[Saved data entries]

»»

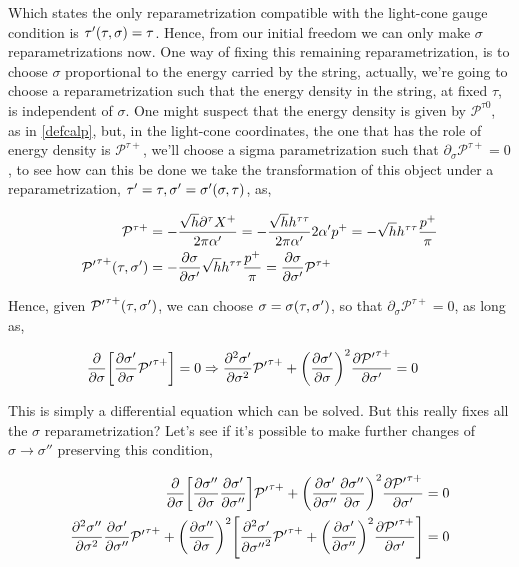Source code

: Which states the only reparametrization compatible with the light-cone gauge condition is $\tau'\qty(\tau,\sigma)=\tau$. Hence, from our 
initial freedom we can only make $\sigma$ reparametrizations now. One way of fixing this remaining reparametrization, is to choose $\sigma$ proportional 
to the energy carried by the string, actually, we're going to choose a reparametrization such that the energy density in the string, at fixed $\tau$, is independent of 
$\sigma$. One might suspect that the energy density is given by $\mathcal P^{\tau0}$, as in \ref{defcalp}, but, in the light-cone coordinates, the one that has 
the role of energy density is $\mathcal P^{\tau+}$, we'll choose a sigma parametrization such that $\partial_\sigma\mathcal P^{\tau+}=0$, to see how can this 
be done we take the transformation of this object under a reparametrization, $\tau'=\tau,\sigma'=\sigma'\qty(\sigma,\tau)$, as,

\begin{align*}
    \mathcal P^{\tau+}&=-\frac{\sqrt h\partial^\tau X^+}{2\pi\alpha'}=-\frac{\sqrt h h^{\tau\tau}}{2\pi\alpha'}2\alpha'p^+=-\sqrt h h^{\tau\tau}\frac{p^+}{\pi}\\
    {\mathcal P'}^{\tau+}\qty(\tau,\sigma')&=-\pdv{\sigma}{\sigma'}\sqrt h h^{\tau\tau}\frac{p^+}{\pi}=\pdv{\sigma}{\sigma'}\mathcal P^{\tau+}
\end{align*}

Hence, given ${\mathcal P'}^{\tau+}\qty(\tau,\sigma')$, we can choose $\sigma=\sigma\qty(\tau,\sigma')$, so that $\partial_\sigma\mathcal P^{\tau+}=0$, as long as,

\begin{align*}
    \pdv{}{\sigma}\qty[{\pdv{\sigma'}{\sigma}}{\mathcal P'}^{\tau+}]&=0\Rightarrow{\pdv[2]{\sigma'}{\sigma}}{\mathcal P'}^{\tau+}+\qty(\pdv{\sigma'}{\sigma})^2\pdv{{\mathcal P'}^{\tau+}}{\sigma'}=0
\end{align*}

This is simply a differential equation which can be solved. But this really fixes all the $\sigma$ reparametrization? Let's see if it's possible to 
make further changes of $\sigma\rightarrow \sigma''$ preserving this condition,

\begin{align*}
    {\pdv{}{\sigma}}\qty[{\pdv{\sigma''}{\sigma}}{\pdv{\sigma'}{\sigma''}}]{\mathcal P'}^{\tau+}+\qty(\pdv{\sigma'}{\sigma''}\pdv{\sigma''}{\sigma})^2\pdv{{\mathcal P'}^{\tau+}}{\sigma'}&=0\\
    {\pdv[2]{\sigma''}{\sigma}}{\pdv{\sigma'}{\sigma''}}{\mathcal P'}^{\tau+}+\qty(\pdv{\sigma''}{\sigma})^2\qty[{\pdv[2]{{\sigma'}}{{\sigma''}}}{\mathcal P'}^{\tau+}
    +\qty(\pdv{\sigma'}{\sigma''})^2\pdv{{\mathcal P'}^{\tau+}}{\sigma'}
    ]&=0
\end{align*}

««

**Exercise goal**
The records above are to be copied exactly, with no pictures carried over.

**Completed exercise**
Source code

: Which states the only reparametrization compatible with the light-cone gauge condition is $\tau'\qty(\tau,\sigma)=\tau$. Hence, from our 
initial freedom we can only make $\sigma$ reparametrizations now. One way of fixing this remaining reparametrization, is to choose $\sigma$ proportional 
to the energy carried by the string, actually, we're going to choose a reparametrization such that the energy density in the string, at fixed $\tau$, is independent of 
$\sigma$. One might suspect that the energy density is given by $\mathcal P^{\tau0}$, as in \ref{defcalp}, but, in the light-cone coordinates, the one that has 
the role of energy density is $\mathcal P^{\tau+}$, we'll choose a sigma parametrization such that $\partial_\sigma\mathcal P^{\tau+}=0$, to see how can this 
be done we take the transformation of this object under a reparametrization, $\tau'=\tau,\sigma'=\sigma'\qty(\sigma,\tau)$, as,

\begin{align*}
    \mathcal P^{\tau+}&=-\frac{\sqrt h\partial^\tau X^+}{2\pi\alpha'}=-\frac{\sqrt h h^{\tau\tau}}{2\pi\alpha'}2\alpha'p^+=-\sqrt h h^{\tau\tau}\frac{p^+}{\pi}\\
    {\mathcal P'}^{\tau+}\qty(\tau,\sigma')&=-\pdv{\sigma}{\sigma'}\sqrt h h^{\tau\tau}\frac{p^+}{\pi}=\pdv{\sigma}{\sigma'}\mathcal P^{\tau+}
\end{align*}

Hence, given ${\mathcal P'}^{\tau+}\qty(\tau,\sigma')$, we can choose $\sigma=\sigma\qty(\tau,\sigma')$, so that $\partial_\sigma\mathcal P^{\tau+}=0$, as long as,

\begin{align*}
    \pdv{}{\sigma}\qty[{\pdv{\sigma'}{\sigma}}{\mathcal P'}^{\tau+}]&=0\Rightarrow{\pdv[2]{\sigma'}{\sigma}}{\mathcal P'}^{\tau+}+\qty(\pdv{\sigma'}{\sigma})^2\pdv{{\mathcal P'}^{\tau+}}{\sigma'}=0
\end{align*}

This is simply a differential equation which can be solved. But this really fixes all the $\sigma$ reparametrization? Let's see if it's possible to 
make further changes of $\sigma\rightarrow \sigma''$ preserving this condition,

\begin{align*}
    {\pdv{}{\sigma}}\qty[{\pdv{\sigma''}{\sigma}}{\pdv{\sigma'}{\sigma''}}]{\mathcal P'}^{\tau+}+\qty(\pdv{\sigma'}{\sigma''}\pdv{\sigma''}{\sigma})^2\pdv{{\mathcal P'}^{\tau+}}{\sigma'}&=0\\
    {\pdv[2]{\sigma''}{\sigma}}{\pdv{\sigma'}{\sigma''}}{\mathcal P'}^{\tau+}+\qty(\pdv{\sigma''}{\sigma})^2\qty[{\pdv[2]{{\sigma'}}{{\sigma''}}}{\mathcal P'}^{\tau+}
    +\qty(\pdv{\sigma'}{\sigma''})^2\pdv{{\mathcal P'}^{\tau+}}{\sigma'}
    ]&=0
\end{align*}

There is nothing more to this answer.